Packet Network failure, Sparse vs Congested traffic volumes

This document attempts to show how timeouts and disconnects happen when a packet network becomes overloaded. We'll look at how much traffic constitutes an overload, what packet networks are immune, and why packet networks with overload potential are still useful.

I'm sorry this appears so dry. We're going to bring in a good SFX group and make a cool PG-13 live action full-length.
Catch it at your local deluxe dinner theatre next year.

Collisions

A packet collision occurs when two stations are transmitting and both are within range of a receiver. The collision would make it so the receiver fails to decode either packet.
Even if one of the stations transmits after the other (but while the first is still transmitting), and the 2nd station is much stronger, the receiving station will still fail to copy the 2nd packet because it considers the 2nd packet to be part of the 1st, and that wrecks the receiver's perception of the 2nd packet's contents.

Connected vs Unconnected

There are two common modes of packet radio messaging we're concerned with. One is used for APRS, the other for BBS, DxCluster, Chat and Nodes.

APRS - send-and-forget

APRS stations send messages via digipeaters, but they are unconcerned if a particular packet makes it to the destination because each packet is mostly redundant with the initiator's previous packet and the next packet. Furthermore, in APRS, there can actually be several appropriate receivers of the transmission, any one of which is perfectly adaquate, and any and all of which would redundantly copy and hand-off the packet to an Internet server.
In an APRS network, the loss of one packet to any or all potential receivers does not result in additional traffic. If the number of stations increases suddenly, the traffic volume only goes up proportionally, instead of exponentially, and collisions have minimal negative consequences.

This mode is called Unconnected mode or Unproto mode.

BBS, DxCluster, CHAT, Nodes - Guaranteed Delivery with Retries

In a guaranteed-delivery use-case, the initiator of a message is sending it to one destionation.
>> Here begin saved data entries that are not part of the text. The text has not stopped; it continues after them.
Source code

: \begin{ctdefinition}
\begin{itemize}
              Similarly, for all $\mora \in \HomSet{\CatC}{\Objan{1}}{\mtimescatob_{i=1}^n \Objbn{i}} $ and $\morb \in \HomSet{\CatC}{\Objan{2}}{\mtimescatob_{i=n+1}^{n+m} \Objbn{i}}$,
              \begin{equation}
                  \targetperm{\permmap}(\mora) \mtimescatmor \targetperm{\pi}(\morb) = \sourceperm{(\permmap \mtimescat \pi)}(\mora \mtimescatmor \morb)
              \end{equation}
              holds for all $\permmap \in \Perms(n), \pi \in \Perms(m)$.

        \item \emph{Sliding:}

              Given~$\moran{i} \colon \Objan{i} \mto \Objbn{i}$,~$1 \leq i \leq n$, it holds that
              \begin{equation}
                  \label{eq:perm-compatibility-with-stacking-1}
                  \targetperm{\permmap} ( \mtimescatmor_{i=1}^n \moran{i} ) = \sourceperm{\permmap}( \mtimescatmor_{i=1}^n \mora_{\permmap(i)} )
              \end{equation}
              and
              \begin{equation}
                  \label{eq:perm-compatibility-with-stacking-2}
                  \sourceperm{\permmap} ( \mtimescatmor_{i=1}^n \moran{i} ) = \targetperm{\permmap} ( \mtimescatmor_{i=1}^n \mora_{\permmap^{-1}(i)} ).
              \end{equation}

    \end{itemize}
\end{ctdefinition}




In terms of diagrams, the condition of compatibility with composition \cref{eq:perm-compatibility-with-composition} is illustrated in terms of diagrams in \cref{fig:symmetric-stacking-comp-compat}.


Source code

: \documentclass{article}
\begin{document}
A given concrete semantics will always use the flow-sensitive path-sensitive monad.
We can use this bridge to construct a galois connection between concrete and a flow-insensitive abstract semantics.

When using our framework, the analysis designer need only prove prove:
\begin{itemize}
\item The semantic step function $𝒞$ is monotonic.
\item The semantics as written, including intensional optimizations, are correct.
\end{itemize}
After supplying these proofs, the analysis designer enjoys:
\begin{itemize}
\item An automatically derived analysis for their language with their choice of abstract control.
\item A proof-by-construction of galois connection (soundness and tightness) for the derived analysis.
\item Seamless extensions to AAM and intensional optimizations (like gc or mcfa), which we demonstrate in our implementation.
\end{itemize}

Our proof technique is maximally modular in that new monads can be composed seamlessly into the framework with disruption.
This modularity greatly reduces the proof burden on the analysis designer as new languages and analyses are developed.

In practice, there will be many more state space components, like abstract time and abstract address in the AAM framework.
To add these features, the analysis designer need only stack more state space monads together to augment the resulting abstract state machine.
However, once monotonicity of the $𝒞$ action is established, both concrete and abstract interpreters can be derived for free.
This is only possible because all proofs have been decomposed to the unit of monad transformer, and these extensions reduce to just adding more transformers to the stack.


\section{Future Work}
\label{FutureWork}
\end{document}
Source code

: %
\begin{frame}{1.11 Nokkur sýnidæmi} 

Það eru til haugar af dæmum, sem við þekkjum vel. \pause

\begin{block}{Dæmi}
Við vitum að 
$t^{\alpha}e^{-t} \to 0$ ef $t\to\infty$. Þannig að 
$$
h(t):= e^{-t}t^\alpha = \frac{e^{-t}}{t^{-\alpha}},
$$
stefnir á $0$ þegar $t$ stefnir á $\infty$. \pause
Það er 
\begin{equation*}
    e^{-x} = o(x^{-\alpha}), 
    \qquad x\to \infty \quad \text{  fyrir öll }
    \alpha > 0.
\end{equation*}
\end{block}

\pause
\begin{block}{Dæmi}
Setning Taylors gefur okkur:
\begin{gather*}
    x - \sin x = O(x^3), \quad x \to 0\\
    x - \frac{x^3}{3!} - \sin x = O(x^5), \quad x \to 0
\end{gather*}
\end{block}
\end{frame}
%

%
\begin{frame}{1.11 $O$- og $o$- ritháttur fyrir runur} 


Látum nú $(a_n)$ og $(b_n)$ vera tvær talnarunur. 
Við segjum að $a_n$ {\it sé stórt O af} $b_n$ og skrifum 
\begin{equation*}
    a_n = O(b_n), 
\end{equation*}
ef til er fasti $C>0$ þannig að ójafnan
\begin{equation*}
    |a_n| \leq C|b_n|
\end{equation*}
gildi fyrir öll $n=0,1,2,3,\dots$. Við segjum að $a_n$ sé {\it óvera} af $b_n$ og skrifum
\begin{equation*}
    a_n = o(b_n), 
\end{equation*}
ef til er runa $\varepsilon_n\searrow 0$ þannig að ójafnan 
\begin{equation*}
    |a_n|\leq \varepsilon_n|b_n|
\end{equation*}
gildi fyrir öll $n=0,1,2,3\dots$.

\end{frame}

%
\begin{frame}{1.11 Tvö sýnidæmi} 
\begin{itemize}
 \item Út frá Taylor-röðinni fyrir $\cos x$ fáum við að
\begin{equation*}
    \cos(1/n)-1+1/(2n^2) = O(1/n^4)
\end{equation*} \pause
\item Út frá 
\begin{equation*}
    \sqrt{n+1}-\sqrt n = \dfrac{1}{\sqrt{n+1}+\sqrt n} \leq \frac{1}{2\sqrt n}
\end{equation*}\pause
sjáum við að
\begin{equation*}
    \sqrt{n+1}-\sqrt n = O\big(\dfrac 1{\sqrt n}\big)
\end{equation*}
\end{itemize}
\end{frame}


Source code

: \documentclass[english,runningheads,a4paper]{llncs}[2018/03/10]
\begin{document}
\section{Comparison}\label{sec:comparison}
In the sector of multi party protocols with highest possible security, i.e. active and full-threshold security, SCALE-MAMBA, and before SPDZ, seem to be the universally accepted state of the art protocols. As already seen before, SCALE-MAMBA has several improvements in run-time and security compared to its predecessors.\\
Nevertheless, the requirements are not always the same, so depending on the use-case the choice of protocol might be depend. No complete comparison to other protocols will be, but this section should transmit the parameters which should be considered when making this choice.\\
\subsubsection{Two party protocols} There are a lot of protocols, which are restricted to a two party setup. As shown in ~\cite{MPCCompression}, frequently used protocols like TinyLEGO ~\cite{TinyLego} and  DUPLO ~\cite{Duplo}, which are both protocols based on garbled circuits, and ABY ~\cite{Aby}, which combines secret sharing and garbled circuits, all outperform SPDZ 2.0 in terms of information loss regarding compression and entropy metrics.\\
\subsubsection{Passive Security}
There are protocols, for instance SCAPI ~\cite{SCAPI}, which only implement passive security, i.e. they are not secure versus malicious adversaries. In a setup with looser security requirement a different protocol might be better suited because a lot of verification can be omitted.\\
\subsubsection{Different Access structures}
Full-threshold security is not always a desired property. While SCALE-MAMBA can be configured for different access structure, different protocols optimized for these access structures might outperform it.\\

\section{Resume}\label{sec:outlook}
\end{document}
The initiator of a data message (a data message contains data/text) will regenerate each data message repetitively until each message is acknowledged by the destination, or a retry timeout occurs.

This is called Connected mode.

Connected mode has a retry mechanism in order to overcome transient channel problems, like link fading, or noise condition.
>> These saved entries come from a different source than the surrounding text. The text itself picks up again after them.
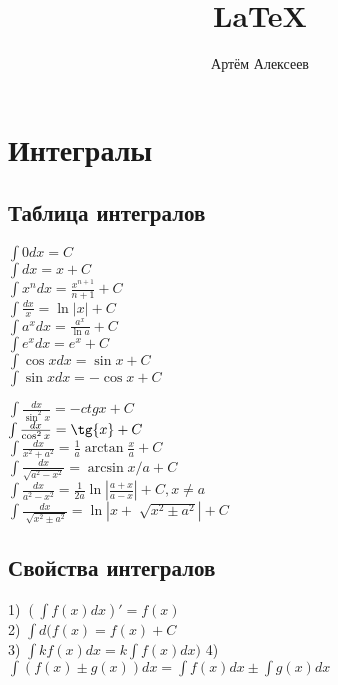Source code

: \documentclass[12pt,a4paper]{article}
\title{\LaTeX}
\date{}
\author{Артём Алексеев}
\begin{document}
  

\section{Интегралы}
\subsection{Таблица интегралов}

\begin{minipage}{0.4\textwidth}
\begin{flushleft}
$ \int{0dx} = C $ \\
$ \int{dx} = x + C $ \\ 
$ \int{x^n dx} = \frac{x^{n+1}}{n+1} + C $ \\
$ \int{\frac{dx}{x}} = \ln{|x|} + C $ \\
$ \int{a^x dx} = \frac{a^x}{\ln{a}} + C $ \\
$ \int{e^x dx} = e^x + C $ \\ 
$ \int{\cos{x}dx} = \sin{x} + C $ \\
$ \int{\sin{x}dx} = -\cos{x} + C $
\end{flushleft}
\end{minipage}
\hfill
\begin{minipage}{0.5\textwidth}
\begin{flushleft}
$ \int{\frac{dx}{\sin^2{x}}} = -ctg{x} + C $ \\
$ \int{\frac{dx}{\cos^2{x}}} = \tg{x} + C $ \\
$ \int{\frac{dx}{x^2+a^2}} = \frac{1}{a} \arctan \frac{x}{a} + C $ \\
$ \int{\frac{dx}{\sqrt{a^2-x^2}}} = \arcsin{x/a} + C $ \\
$ \int{\frac{dx}{a^2-x^2}}=\frac{1}{2a}\ln{|\frac{a+x}{a-x}|} + C, x \neq a $ \\
$ \int{\frac{dx}{\sqrt[]{x^2 \pm a^2}}} = \ln{|x + \sqrt[]{x^2 \pm a^2}|} + C $
\end{flushleft}
\end{minipage}

\subsection{Свойства интегралов}
1) $ (\int{f(x)dx})' = f(x) $ \\
2) $ \int{d(f(x)} = f(x) + C $ \\
3) $ \int{k f(x)dx} = k \int{f(x)dx)} $ 
4) $ \int{(f(x) \pm g(x))dx} = \int{f(x)dx} \pm \int{g(x)dx}$
\end{document}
Guaranteed-delivery/connected-mode packet networks fail when there are multiple stations generating traffic into the channel, where the channel is near or over the occupancy-limit (discussed in a moment) and where one of the messages is lost, possibly due to collisions, necessitating a retry. The amount of traffic seems to explode once the network starts failing.

Above the Occupancy Limit

Above the occupancy-limit, the chance for collisions (in a guaranteed delivery network) goes up rapidly. This was discussed in a paper called "The Aloha System" or ALOHANET, from 1971. Once collisions start, (and because of the retry mechanism) the traffic volume begins to increase, causing a catastrophic network collapse resulting in the participating stations receiving a DISCONNECT. No hardware is damaged in this collapse, so the participants can reconnect and resume operations, but unless most or all of the participants change their behavior to reduce the traffic volume, the failure will repeat.

Occupancy-Limit

In a CSMA data channel (which is what ham radio packet usually is), the TNCs decide when to transmit, based on configuration, and the TNC's observation of the channel. In any CSMA data channel with multiple contributor/initiators, there is a optimum amount of channel time which must be left empty, for the next initator transmission to occupy. Once the channel gets too full, such that the optimum is no longer left unused, the total throughput on the channel will actually fall, rather dramatically.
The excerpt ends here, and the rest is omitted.